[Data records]
┌────────

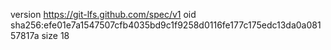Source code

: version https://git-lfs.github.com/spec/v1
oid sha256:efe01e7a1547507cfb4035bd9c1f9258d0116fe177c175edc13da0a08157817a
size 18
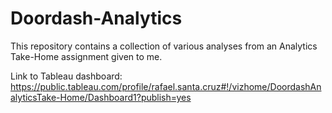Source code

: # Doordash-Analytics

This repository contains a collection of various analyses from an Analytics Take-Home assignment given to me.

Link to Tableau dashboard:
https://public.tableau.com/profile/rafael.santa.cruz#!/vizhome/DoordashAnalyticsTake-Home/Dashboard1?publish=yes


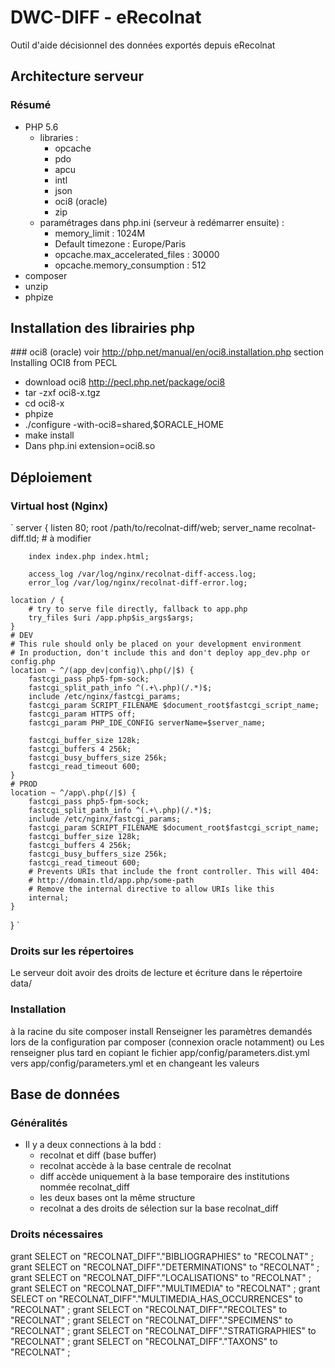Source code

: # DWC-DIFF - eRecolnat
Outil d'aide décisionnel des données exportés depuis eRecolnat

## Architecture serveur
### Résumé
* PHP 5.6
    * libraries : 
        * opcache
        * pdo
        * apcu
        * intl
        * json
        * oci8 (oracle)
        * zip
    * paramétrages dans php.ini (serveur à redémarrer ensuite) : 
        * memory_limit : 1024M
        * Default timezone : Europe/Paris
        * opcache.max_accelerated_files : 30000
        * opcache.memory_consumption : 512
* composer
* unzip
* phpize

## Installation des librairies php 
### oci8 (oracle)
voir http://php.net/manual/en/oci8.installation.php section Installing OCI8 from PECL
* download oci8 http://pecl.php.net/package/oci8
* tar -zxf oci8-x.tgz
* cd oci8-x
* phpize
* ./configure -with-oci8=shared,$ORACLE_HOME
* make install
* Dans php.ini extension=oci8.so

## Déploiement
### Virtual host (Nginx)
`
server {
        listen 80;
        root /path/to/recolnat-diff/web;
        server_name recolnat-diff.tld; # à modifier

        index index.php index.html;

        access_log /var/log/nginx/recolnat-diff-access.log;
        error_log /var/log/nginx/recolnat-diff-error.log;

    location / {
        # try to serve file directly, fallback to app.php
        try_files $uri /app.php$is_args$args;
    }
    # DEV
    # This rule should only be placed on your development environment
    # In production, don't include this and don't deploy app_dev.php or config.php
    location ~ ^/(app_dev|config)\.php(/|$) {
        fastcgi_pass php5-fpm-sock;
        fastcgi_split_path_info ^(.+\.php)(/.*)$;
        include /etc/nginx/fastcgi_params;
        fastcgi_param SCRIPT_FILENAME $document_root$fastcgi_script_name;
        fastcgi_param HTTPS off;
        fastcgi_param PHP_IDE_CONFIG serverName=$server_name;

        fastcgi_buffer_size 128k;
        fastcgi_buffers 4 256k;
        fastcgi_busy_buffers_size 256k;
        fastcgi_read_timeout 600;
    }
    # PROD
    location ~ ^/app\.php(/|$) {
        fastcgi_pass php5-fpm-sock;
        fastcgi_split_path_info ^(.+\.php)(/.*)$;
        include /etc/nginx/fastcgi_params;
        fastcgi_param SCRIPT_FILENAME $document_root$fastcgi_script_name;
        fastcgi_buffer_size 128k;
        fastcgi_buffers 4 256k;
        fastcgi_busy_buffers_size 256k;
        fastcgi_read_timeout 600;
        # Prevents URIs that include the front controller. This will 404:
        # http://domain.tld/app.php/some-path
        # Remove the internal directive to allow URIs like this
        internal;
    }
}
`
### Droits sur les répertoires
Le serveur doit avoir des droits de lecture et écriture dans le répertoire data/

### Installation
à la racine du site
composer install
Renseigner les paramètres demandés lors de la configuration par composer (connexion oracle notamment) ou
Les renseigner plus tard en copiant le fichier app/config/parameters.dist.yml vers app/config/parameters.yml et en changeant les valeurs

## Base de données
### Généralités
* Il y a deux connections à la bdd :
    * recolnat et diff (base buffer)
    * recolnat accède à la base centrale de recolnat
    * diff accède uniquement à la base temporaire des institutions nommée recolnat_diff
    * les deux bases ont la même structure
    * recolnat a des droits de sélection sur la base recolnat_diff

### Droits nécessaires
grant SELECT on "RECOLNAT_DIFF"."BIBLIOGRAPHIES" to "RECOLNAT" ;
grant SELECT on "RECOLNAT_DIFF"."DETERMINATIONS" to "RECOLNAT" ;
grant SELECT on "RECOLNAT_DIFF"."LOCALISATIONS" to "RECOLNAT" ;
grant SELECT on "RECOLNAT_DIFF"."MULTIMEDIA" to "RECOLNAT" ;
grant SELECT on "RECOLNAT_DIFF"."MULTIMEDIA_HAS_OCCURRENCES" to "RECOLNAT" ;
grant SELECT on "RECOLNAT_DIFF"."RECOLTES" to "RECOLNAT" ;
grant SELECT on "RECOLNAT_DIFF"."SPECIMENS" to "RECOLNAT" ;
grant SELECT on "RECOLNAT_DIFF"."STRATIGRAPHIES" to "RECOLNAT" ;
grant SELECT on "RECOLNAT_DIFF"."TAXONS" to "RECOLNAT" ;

└────────
┌────────

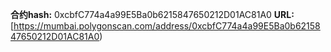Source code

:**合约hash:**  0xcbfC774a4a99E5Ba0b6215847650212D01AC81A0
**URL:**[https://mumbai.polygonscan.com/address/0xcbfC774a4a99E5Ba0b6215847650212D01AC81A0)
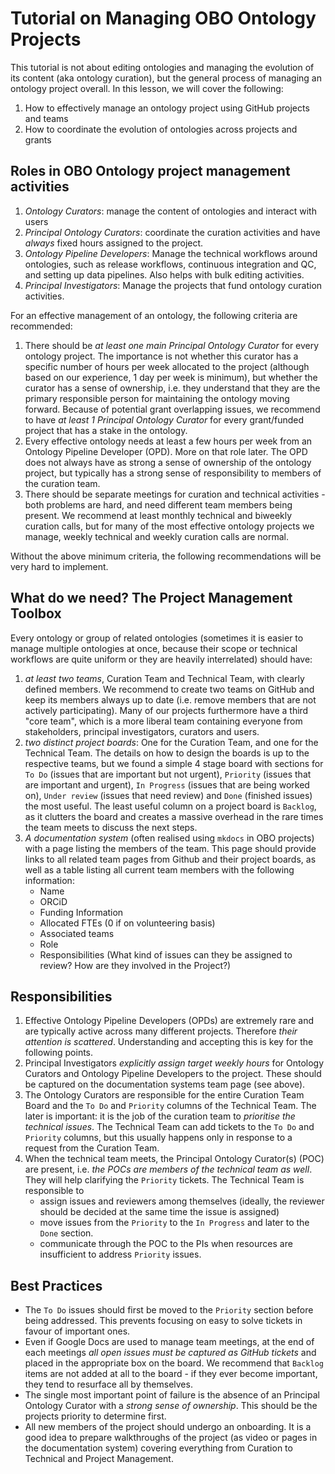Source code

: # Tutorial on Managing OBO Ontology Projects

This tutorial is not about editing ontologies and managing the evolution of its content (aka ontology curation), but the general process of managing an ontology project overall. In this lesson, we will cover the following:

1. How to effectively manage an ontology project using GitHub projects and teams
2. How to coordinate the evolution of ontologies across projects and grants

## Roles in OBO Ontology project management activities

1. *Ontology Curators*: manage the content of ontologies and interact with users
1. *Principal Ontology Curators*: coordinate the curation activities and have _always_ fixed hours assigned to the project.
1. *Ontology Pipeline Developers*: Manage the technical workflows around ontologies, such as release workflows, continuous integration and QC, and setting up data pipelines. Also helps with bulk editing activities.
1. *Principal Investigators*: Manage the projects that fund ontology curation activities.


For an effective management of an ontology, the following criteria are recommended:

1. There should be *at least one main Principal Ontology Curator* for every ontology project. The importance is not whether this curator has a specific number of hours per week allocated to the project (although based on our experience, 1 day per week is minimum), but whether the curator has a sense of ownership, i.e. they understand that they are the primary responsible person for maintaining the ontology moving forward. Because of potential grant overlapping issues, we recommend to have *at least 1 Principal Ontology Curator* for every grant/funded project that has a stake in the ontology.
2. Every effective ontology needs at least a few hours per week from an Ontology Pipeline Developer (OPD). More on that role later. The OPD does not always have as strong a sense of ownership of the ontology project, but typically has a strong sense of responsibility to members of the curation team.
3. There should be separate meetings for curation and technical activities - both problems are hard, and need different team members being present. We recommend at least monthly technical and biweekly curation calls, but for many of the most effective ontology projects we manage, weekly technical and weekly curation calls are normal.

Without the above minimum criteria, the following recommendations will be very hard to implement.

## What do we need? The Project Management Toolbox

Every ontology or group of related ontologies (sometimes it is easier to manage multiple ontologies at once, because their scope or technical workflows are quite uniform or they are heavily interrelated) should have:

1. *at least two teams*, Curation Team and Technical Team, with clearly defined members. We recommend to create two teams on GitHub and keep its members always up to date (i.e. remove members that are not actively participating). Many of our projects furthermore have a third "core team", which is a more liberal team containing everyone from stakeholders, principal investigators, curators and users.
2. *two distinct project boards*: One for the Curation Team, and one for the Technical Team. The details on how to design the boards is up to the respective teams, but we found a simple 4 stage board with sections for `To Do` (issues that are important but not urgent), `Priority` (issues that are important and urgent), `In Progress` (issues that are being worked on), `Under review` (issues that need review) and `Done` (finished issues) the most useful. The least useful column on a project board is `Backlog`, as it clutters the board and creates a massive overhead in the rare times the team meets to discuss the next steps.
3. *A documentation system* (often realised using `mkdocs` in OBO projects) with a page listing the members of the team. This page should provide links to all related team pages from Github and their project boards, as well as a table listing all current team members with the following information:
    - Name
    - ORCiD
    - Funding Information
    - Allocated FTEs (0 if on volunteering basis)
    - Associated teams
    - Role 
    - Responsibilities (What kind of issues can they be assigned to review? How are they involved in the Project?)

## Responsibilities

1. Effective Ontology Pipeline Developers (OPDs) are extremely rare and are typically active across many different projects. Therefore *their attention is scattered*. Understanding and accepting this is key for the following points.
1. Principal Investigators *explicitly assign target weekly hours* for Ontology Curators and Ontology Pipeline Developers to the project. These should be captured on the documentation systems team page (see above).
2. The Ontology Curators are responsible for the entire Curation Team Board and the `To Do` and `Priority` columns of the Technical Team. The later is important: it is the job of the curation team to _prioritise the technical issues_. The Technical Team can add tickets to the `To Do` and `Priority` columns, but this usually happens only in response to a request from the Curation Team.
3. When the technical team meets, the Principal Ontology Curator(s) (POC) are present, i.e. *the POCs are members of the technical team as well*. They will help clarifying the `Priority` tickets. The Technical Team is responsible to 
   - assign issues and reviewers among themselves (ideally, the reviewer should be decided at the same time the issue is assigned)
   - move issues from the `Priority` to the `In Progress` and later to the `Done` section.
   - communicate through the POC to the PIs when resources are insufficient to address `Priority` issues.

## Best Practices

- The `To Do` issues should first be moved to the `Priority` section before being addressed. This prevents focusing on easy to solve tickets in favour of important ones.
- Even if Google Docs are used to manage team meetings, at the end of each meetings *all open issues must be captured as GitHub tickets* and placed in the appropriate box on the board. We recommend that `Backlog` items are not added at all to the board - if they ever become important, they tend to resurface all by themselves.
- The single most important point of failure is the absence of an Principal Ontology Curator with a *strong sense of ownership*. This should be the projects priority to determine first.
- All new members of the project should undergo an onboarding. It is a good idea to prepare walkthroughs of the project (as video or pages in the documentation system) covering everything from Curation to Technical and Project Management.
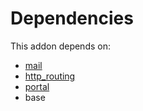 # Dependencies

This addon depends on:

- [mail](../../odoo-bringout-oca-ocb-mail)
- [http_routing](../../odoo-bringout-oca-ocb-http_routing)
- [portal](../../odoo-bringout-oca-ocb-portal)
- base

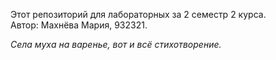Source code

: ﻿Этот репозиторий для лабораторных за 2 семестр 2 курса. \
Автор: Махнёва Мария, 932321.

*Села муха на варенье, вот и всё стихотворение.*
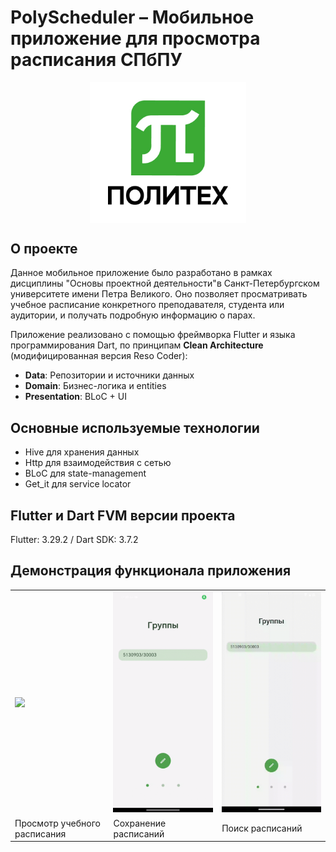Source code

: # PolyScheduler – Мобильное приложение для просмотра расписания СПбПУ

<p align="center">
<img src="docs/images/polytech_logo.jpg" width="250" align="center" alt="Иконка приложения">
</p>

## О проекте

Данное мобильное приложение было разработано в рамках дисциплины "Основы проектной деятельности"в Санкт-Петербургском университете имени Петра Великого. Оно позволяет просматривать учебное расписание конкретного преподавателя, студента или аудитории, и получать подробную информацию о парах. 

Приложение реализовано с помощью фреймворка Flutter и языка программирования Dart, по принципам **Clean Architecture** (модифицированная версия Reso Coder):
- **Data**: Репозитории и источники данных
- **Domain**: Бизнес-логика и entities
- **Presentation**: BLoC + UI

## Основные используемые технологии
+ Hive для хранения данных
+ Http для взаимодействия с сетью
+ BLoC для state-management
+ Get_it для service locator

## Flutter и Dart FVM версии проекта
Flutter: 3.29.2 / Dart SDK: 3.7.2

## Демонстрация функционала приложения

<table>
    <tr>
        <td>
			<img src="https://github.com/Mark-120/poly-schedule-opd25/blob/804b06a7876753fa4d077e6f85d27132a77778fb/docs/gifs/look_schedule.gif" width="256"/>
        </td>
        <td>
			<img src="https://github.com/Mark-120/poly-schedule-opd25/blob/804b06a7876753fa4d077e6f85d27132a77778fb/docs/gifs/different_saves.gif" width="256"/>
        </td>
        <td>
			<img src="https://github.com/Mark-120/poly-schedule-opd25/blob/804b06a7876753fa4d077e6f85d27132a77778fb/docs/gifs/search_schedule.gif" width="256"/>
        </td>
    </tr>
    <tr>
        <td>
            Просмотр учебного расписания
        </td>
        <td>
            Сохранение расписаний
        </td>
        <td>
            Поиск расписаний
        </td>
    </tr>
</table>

└────────

DIRECTIONS FOR THIS TASK —
Counting only lines with the word "composer" in them, say how many there are in the entries above, with no other words.

ANSWER SECTION —
3